Different cases, different interpretations from Kansas federal court
Turning to the first of the four Kansas cases since Muldrow, McCray v. McDonough (8/27/24), the court analogized the plaintiff’s characterization of her workplace to “a television series about the workplace” in which “employee-supervisor tensions run high, and interpersonal conflicts often overshadow the job itself.” However, the court found that “[w]hile the office-place clashes are less than desirable,” the plaintiff’s allegations were not sufficiently adverse to support an inference of race discrimination. The court addressed plaintiff’s allegations under the Muldrow standard of “some disadvantageous change” in an employment term or condition or “some harm” relative to an identifiable employment term or condition. The plaintiff’s allegations of harm or disadvantage consisted of not being provided training, incurring an increased workload; being denied an opportunity to speak during a meeting; having her space “violated”; being yelled at; being accused of interfering with a co-worker’s leadership opportunity by taking over a meeting; and being threatened with termination. The court found none of plaintiff’s allegations met the Muldrow standard of some disadvantage or harm relative to a term or condition of employment. It considered several of plaintiff’s allegations too general in nature. Others were not shown to interfere with the plaintiff’s ability to perform her job. The court noted existing Tenth Circuit case law holding that “a mere inconvenience or an alteration of job responsibilities does not qualify” as an adverse employment action.
In the second Kansas case, Mirza v.

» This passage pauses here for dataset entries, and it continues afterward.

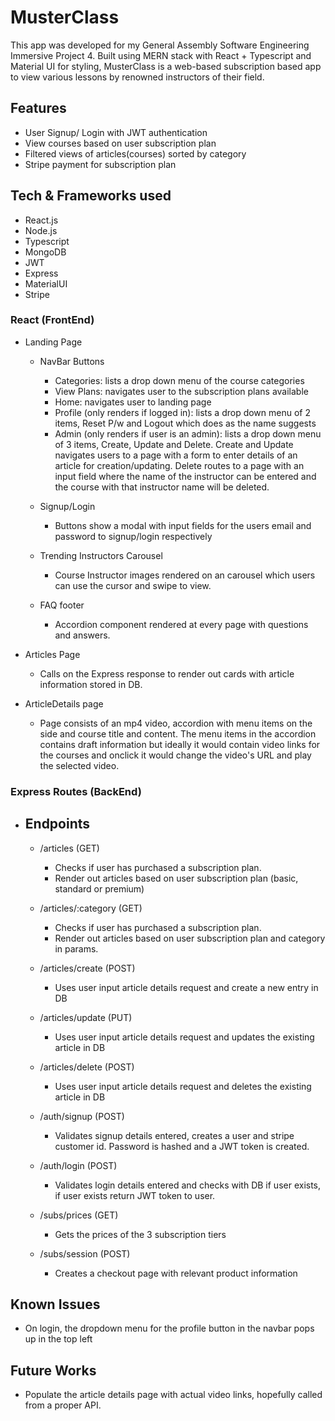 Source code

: # MusterClass
This app was developed for my General Assembly Software Engineering Immersive Project 4. Built using MERN stack with React + Typescript and Material UI for styling, MusterClass is a web-based subscription based app to view various lessons by renowned instructors of their field.

## Features
- User Signup/ Login with JWT authentication
- View courses based on user subscription plan
- Filtered views of articles(courses) sorted by category
- Stripe payment for subscription plan


## Tech & Frameworks used
- React.js
- Node.js
- Typescript
- MongoDB
- JWT
- Express
- MaterialUI
- Stripe

### React (FrontEnd)
- Landing Page
  - NavBar Buttons
    - Categories: lists a drop down menu of the course categories
    - View Plans: navigates user to the subscription plans available
    - Home: navigates user to landing page
    - Profile (only renders if logged in): lists a drop down menu of 2 items, Reset P/w and Logout which does as the name suggests
    - Admin (only renders if user is an admin): lists a drop down menu of 3 items, Create, Update and Delete. Create and Update navigates users to a page with a form to enter details of an article for creation/updating. Delete routes to a page with an input field where the name of the instructor can be entered and the course with that instructor name will be deleted.

  - Signup/Login
    - Buttons show a modal with input fields for the users email and password to signup/login respectively

  - Trending Instructors Carousel
    - Course Instructor images rendered on an carousel which users can use the cursor and swipe to view.

  - FAQ footer
    - Accordion component rendered at every page with questions and answers.

- Articles Page
  - Calls on the Express response to render out cards with article information stored in DB. 
  
- ArticleDetails page
  - Page consists of an mp4 video, accordion with menu items on the side and course title and content. The menu items in the accordion contains draft information but ideally it would contain video links for the courses and onclick it would change the video's URL and play the selected video.
  
### Express Routes (BackEnd)
- ## Endpoints
  - /articles (GET)
    -   Checks if user has purchased a subscription plan.
    -   Render out articles based on user subscription plan (basic, standard or premium)
    
  - /articles/:category (GET)
    - Checks if user has purchased a subscription plan.
    - Render out articles based on user subscription plan and category in params.
  - /articles/create (POST)
    - Uses user input article details request and create a new entry in DB
    
  - /articles/update (PUT)
    - Uses user input article details request and updates the existing article in DB
 
  - /articles/delete (POST)
    - Uses user input article details request and deletes the existing article in DB
    
  - /auth/signup (POST)
    - Validates signup details entered, creates a user and stripe customer id. Password is hashed and a JWT token is created.
  - /auth/login (POST)
    - Validates login details entered and checks with DB if user exists, if user exists return JWT token to user.

  - /subs/prices (GET)
    - Gets the prices of the 3 subscription tiers
  - /subs/session (POST)
    - Creates a checkout page with relevant product information

## Known Issues
  - On login, the dropdown menu for the profile button in the navbar pops up in the top left
  
## Future Works
  - Populate the article details page with actual video links, hopefully called from a proper API.
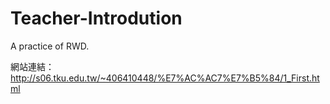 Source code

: # Teacher-Introdution
A practice of RWD.

網站連結：
http://s06.tku.edu.tw/~406410448/%E7%AC%AC7%E7%B5%84/1_First.html
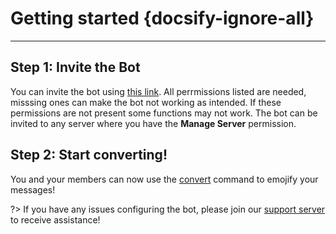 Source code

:# Getting started {docsify-ignore-all}
---

## **Step 1: Invite the Bot**
You can invite the bot using [this link](https://discord.com/oauth2/authorize?client_id=673994042450903089&scope=bot&permissions=347200). All perrmissions listed are needed, misssing ones can make the bot not working as intended. If these permissions are not present some functions may not work. The bot can be invited to any server where you have the **Manage Server** permission.

## **Step 2: Start converting!**
You and your members can now use the [convert](all/convert.md) command to emojify your messages! 

?> If you have any issues configuring the bot, please join our [support server](https://discord.gg/MTwj6wG) to receive assistance!
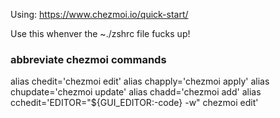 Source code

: Using: https://www.chezmoi.io/quick-start/

Use this whenver the ~./zshrc file fucks up!

### abbreviate chezmoi commands
alias chedit='chezmoi edit'
alias chapply='chezmoi apply'
alias chupdate='chezmoi update'
alias chadd='chezmoi add'
alias cchedit='EDITOR="${GUI_EDITOR:-code} -w" chezmoi edit'

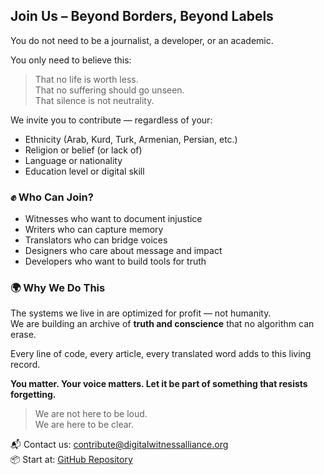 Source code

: ## Join Us – Beyond Borders, Beyond Labels

You do not need to be a journalist, a developer, or an academic.

You only need to believe this:  
> That no life is worth less.  
> That no suffering should go unseen.  
> That silence is not neutrality.

We invite you to contribute — regardless of your:
- Ethnicity (Arab, Kurd, Turk, Armenian, Persian, etc.)
- Religion or belief (or lack of)
- Language or nationality
- Education level or digital skill

### ✊ Who Can Join?

- Witnesses who want to document injustice
- Writers who can capture memory
- Translators who can bridge voices
- Designers who care about message and impact
- Developers who want to build tools for truth

### 🌍 Why We Do This

The systems we live in are optimized for profit — not humanity.  
We are building an archive of **truth and conscience** that no algorithm can erase.

Every line of code, every article, every translated word adds to this living record.

**You matter. Your voice matters. Let it be part of something that resists forgetting.**

> We are not here to be loud.  
> We are here to be clear.

📬 Contact us: contribute@digitalwitnessalliance.org  
📦 Start at: [GitHub Repository](https://github.com/cevherdogan/aksiyonel_ol)


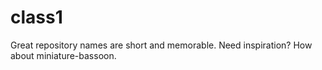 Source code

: # class1
Great repository names are short and memorable. Need inspiration? How about miniature-bassoon.
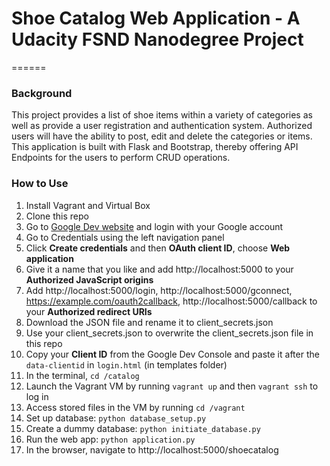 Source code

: # Shoe Catalog Web Application - A Udacity FSND Nanodegree Project
======

### Background
This project provides a list of shoe items within a variety of categories as well as provide a user registration and authentication system. Authorized users will have the ability to post, edit and delete the categories or items. This application is built with Flask and Bootstrap, thereby offering API Endpoints for the users to perform CRUD operations.

### How to Use
1. Install Vagrant and Virtual Box
2. Clone this repo
3. Go to [Google Dev website](https://console.developers.google.com) and login with your Google account
4. Go to Credentials using the left navigation panel
5. Click **Create credentials** and then **OAuth client ID**, choose **Web application**
6. Give it a name that you like and add http://localhost:5000 to your **Authorized JavaScript origins**
7. Add http://localhost:5000/login, http://localhost:5000/gconnect, https://example.com/oauth2callback, http://localhost:5000/callback to your **Authorized redirect URIs**
8. Download the JSON file and rename it to client_secrets.json
9. Use your client_secrets.json to overwrite the client_secrets.json file in this repo
10. Copy your **Client ID** from the Google Dev Console and paste it after the `data-clientid` in `login.html` (in templates folder)
11. In the terminal, `cd /catalog`
12. Launch the Vagrant VM by running `vagrant up` and then `vagrant ssh` to log in
13. Access stored files in the VM by running `cd /vagrant`
14. Set up database: `python database_setup.py`
15. Create a dummy database: `python initiate_database.py`
16. Run the web app: `python application.py`
17. In the browser, navigate to http://localhost:5000/shoecatalog
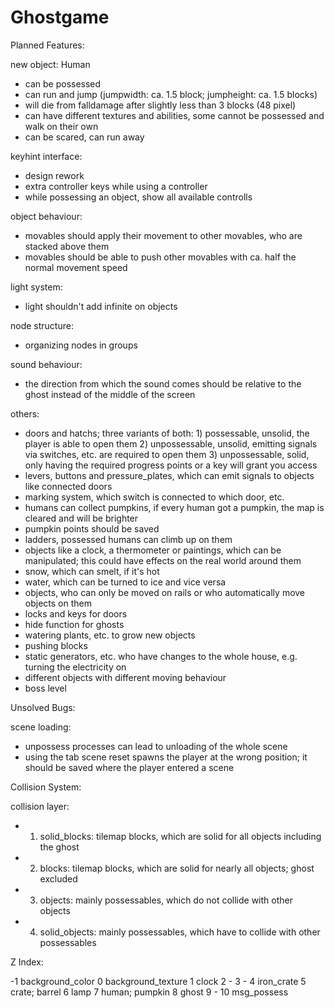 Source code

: # Ghostgame

Planned Features:

new object: Human
- can be possessed
- can run and jump (jumpwidth: ca. 1.5 block; jumpheight: ca. 1.5 blocks)
- will die from falldamage after slightly less than 3 blocks (48 pixel)
- can have different textures and abilities, some cannot be possessed and walk on their own
- can be scared, can run away

keyhint interface:
- design rework
- extra controller keys while using a controller
- while possessing an object, show all available controlls

object behaviour:
- movables should apply their movement to other movables, who are stacked above them
- movables should be able to push other movables with ca. half the normal movement speed

light system:
- light shouldn't add infinite on objects

node structure:
- organizing nodes in groups

sound behaviour:
- the direction from which the sound comes should be relative to the ghost instead of the middle of the screen

others:
- doors and hatchs; three variants of both: 1) possessable, unsolid, the player is able to open them
											2) unpossessable, unsolid, emitting signals via switches, etc. are required to open them
											3) unpossessable, solid, only having the required progress points or a key will grant you access
- levers, buttons and pressure_plates, which can emit signals to objects like connected doors
- marking system, which switch is connected to which door, etc.
- humans can collect pumpkins, if every human got a pumpkin, the map is cleared and will be brighter
- pumpkin points should be saved
- ladders, possessed humans can climb up on them
- objects like a clock, a thermometer or paintings, which can be manipulated; this could have effects on the real world around them
- snow, which can smelt, if it's hot
- water, which can be turned to ice and vice versa
- objects, who can only be moved on rails or who automatically move objects on them 
- locks and keys for doors
- hide function for ghosts
- watering plants, etc. to grow new objects
- pushing blocks
- static generators, etc. who have changes to the whole house, e.g. turning the electricity on
- different objects with different moving behaviour 
- boss level

Unsolved Bugs:

scene loading:
- unpossess processes can lead to unloading of the whole scene
- using the tab scene reset spawns the player at the wrong position; it should be saved where the player entered a scene


Collision System:

collision layer:
- 1) solid_blocks: tilemap blocks, which are solid for all objects including the ghost
- 2) blocks: tilemap blocks, which are solid for nearly all objects; ghost excluded
- 3) objects: mainly possessables, which do not collide with other objects
- 4) solid_objects: mainly possessables, which have to collide with other possessables


Z Index:

-1	background_color
0	background_texture
1	clock
2	-
3	-
4	iron_crate
5	crate; barrel
6	lamp
7	human; pumpkin
8	ghost
9	-
10	msg_possess
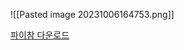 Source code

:![[Pasted image 20231006164753.png]]


[파이참 다운로드](https://www.jetbrains.com/ko-kr/pycharm/download/?section=windows)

Uworld, LLC (9-11-24), the court noted that while the Tenth Circuit had “liberally defined” the term adverse employment action even before Muldrow, the Tenth Circuit’s case law at the time did require a “significant” change in employment status, benefits or responsibilities. The court then noted that Muldrow specifically held that the text of Title VII does not contain any requirement for an adverse employment action to have “significant” harm. The Kansas court focused on the language in Muldrow that the plaintiff show “some disadvantageous change” or “some harm” in an employment term or condition. It then noted “a mere inconvenience or an alteration of job responsibilities” does not meet the new standard. The court added that “(n)ot everything that makes an employee unhappy is an actionable adverse action.”
The Mirza court found the plaintiff’s allegations (i.e., that she was questioned by a co-worker as to whether she was going bald, told by another co-worker not to sleep with students because she would not be able to get away with it like a man would, and told in a text message by another co-worker that she was too sensitive about properly pronouncing ethnic names) did not disadvantage the plaintiff in any employment term or condition. The court noted none of these comments were from “an authority figure working for” the defendant, i.e. none were from a supervisor or manager.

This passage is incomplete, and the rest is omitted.